You fail to comprehend Congress's vast powers under the Commerce Clause. Even what appears to be a wholly local activity, such as a farmer accessing local roads for the purpose of trucking his grain to market, substantially affects interstate commerce. Obviously, the ECONOMY IS STIMULATED when businesses are able to get their products to the market and in the hands of consumers. Because Congress is constitutionally responsible for interstate commerce, Congress may fund local roads, bridges, highways, and other modes of transportation.
Here's an excerpt from an article that sheds light on the extreme importance of our nation's roads, bridges, and highways with regard to our national prosperity:
Quote:In April 1939, executives of the General Motors Corporation inaugurated a major exhibit at the New York World's Fair. Named "Futurama" " a word intended to signify a panorama of the future " the General Motors' exhibit immediately became the Fair's most popular attraction. . . .

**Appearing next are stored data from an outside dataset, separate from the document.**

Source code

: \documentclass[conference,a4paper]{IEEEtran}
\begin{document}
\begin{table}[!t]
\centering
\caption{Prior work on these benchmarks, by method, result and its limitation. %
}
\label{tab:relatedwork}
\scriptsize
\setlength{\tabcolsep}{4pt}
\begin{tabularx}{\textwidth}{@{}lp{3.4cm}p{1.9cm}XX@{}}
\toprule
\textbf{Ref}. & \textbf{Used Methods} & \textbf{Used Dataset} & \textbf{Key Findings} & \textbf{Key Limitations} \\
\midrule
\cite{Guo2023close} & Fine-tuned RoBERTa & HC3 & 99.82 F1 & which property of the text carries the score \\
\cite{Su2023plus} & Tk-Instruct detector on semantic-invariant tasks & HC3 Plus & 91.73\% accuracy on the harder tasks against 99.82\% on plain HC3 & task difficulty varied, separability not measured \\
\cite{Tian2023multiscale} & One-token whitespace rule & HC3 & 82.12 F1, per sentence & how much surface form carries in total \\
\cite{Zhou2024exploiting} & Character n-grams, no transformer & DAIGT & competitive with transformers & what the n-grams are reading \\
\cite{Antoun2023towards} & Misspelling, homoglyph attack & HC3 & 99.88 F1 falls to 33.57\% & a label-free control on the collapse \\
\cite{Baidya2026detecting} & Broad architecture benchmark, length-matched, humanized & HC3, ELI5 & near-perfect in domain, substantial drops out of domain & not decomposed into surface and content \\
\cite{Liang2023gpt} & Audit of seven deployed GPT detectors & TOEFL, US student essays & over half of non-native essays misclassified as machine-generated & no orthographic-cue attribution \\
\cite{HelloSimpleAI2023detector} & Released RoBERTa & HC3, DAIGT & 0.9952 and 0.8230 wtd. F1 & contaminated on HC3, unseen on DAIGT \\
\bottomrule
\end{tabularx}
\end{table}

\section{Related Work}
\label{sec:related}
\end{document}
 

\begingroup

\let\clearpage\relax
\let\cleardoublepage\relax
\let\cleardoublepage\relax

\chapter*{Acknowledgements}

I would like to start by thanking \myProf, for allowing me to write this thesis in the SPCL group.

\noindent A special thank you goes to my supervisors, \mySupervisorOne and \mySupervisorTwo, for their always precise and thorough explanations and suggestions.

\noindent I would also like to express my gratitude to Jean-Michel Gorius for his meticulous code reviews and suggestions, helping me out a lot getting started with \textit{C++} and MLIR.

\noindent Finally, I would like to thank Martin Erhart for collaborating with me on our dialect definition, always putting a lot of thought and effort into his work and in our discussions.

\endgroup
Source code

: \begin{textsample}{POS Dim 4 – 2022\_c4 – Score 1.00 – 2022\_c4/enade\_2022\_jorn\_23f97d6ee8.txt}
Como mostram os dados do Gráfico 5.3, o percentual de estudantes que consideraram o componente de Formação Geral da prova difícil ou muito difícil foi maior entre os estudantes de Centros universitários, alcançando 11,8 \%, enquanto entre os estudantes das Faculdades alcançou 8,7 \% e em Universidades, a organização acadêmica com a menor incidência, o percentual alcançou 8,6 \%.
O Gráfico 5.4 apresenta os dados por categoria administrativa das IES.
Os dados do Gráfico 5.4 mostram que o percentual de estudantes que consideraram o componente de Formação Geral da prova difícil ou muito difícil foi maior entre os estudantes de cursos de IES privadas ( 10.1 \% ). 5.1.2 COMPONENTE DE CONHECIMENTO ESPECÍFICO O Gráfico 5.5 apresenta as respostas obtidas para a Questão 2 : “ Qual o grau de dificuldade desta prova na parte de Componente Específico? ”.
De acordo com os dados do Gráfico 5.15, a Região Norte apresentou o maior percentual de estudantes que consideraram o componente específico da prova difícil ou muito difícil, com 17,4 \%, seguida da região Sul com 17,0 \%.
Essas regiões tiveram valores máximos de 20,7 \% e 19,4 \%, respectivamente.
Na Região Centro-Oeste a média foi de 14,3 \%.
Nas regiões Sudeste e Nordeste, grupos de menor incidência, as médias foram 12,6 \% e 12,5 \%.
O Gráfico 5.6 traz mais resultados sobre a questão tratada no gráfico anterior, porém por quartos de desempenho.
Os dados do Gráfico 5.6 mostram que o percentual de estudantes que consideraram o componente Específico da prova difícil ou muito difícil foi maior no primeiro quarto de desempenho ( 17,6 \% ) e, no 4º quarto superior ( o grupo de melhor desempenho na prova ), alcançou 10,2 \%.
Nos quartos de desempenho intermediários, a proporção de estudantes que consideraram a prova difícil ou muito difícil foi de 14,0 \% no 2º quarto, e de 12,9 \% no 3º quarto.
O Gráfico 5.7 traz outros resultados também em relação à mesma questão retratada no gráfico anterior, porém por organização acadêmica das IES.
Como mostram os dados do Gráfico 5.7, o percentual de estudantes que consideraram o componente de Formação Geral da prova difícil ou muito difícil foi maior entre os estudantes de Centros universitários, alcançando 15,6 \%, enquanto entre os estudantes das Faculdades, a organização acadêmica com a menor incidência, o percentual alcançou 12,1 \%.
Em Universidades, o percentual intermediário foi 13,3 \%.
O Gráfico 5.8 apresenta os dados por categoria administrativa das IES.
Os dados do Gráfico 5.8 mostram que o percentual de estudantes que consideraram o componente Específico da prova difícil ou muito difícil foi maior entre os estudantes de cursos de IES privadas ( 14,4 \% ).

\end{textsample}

To wide-eyed residents of a nation still suffering the effects of the Great Depression, Futurama's designer, Norman Bel Geddes, emphasized the idea that a future of fast-flowing traffic on modern and beautifully designed, limited-access highways would help restore prosperity and hope to residents of city and countryside. . . .
City Versus Country
In 1944, as America's leaders planned for the end of World War II, the possible Interstate Highway System was on the federal legislative agenda. Members of the U.S. Congress and President Franklin D. Roosevelt, however, could not at first agree on terms for funding postwar highway construction. One dispute was that farm groups and their many representatives in Congress wanted more federal aid to construct miles of low-cost roads that would make it easier for farmers to bring crops and families to nearby towns and markets. At the same time, representatives from New Jersey and New York and other east coast states with large urban populations demanded additional funds to pay for roads that would help improve traffic in congested cities. Proponents felt that federal money for highway projects promised a vast public works program for members of the armed forces as soon as the war ended. Truck owners, however, were not interested in whether highway building fostered jobs or improved property values. Leaders of the American Trucking Associations, a trade group composed of thousands of truck fleet owners and managers, urged reduction of gasoline taxes and construction of key routes that served shipping traffic.
Late in 1944, political leaders and leaders in the American trucking and farm industries reached a compromise. The federal government would pay 50 percent of the cost of building roads in cities as well as in rural areas important to farmers. As well, Congress would pay 50 percent of the costs to continue construction of the original federal-aid highway system, which since 1921 had formed the backbone of U.S. highways and included such well-known routes as US 66 running from Chicago to Los Angeles. To pay for all of that projected postwar road building, members of Congress voted to appropriate the then-gigantic sum of $450 million a year for three years starting as soon as the war ended. As part of this legislation, Congress authorized construction of the Interstate Highway System, but did not appropriate funds specifically to pay the immense costs for building it. Rather, Congress authorized state officials to transfer up to 25 percent of federal grants for highway construction to build the IHS.
During the late 1940s, however, few of those involved either at the federal or state level were willing to divert funds from relatively inexpensive urban and rural roads that promised to speed up traffic and get farmers to market in order to build 40,000 miles of the still untested and far more costly (per mile) Interstate Highway System. More important than engineering miracles, the $450 million appropriated by Congress promised construction contracts and jobs in every state of the union and certainly in most congressional districts. Disputes about the distribution of money " highway mileage politics, in other words " have always played an important role in shaping American highway legislation. In any event, in December 1944, President Roosevelt signed the Federal-Aid Highway Act of 1944, launching the largest and certainly the most expensive road-building program in the history of the federal government.
LINK
When you assert that funding wars is constitutional, but funding roads is not, you are LYING.
Your statement that you "strongly question whether ANY federal projects are more cost effective, thrifty, or less wasteful than defense contracts," makes all of us strongly question your sanity. Right after Bush commenced the first war, it was reported that the Secretary of Defense could not account for 2.3 trillion dollars in transactions.
Quote:The War On Waste
Jan. 29, 2002
"According to some estimates we cannot track $2.3 trillion in transactions," Rumsfeld admitted.
$2.3 trillion " that's $8,000 for every man, woman and child in America. To understand how the Pentagon can lose track of trillions, consider the case of one military accountant who tried to find out what happened to a mere $300 million.
"We know it's gone. But we don't know what they spent it on," said Jim Minnery, Defense Finance and Accounting Service.
http://www.cbsnews.com/stories/2002/01/29/eveningnews/main325985.shtml
How many here believe, since the above report was released in January 2002, that the Department of Defense has become the paragon of cost effectiveness and thrift?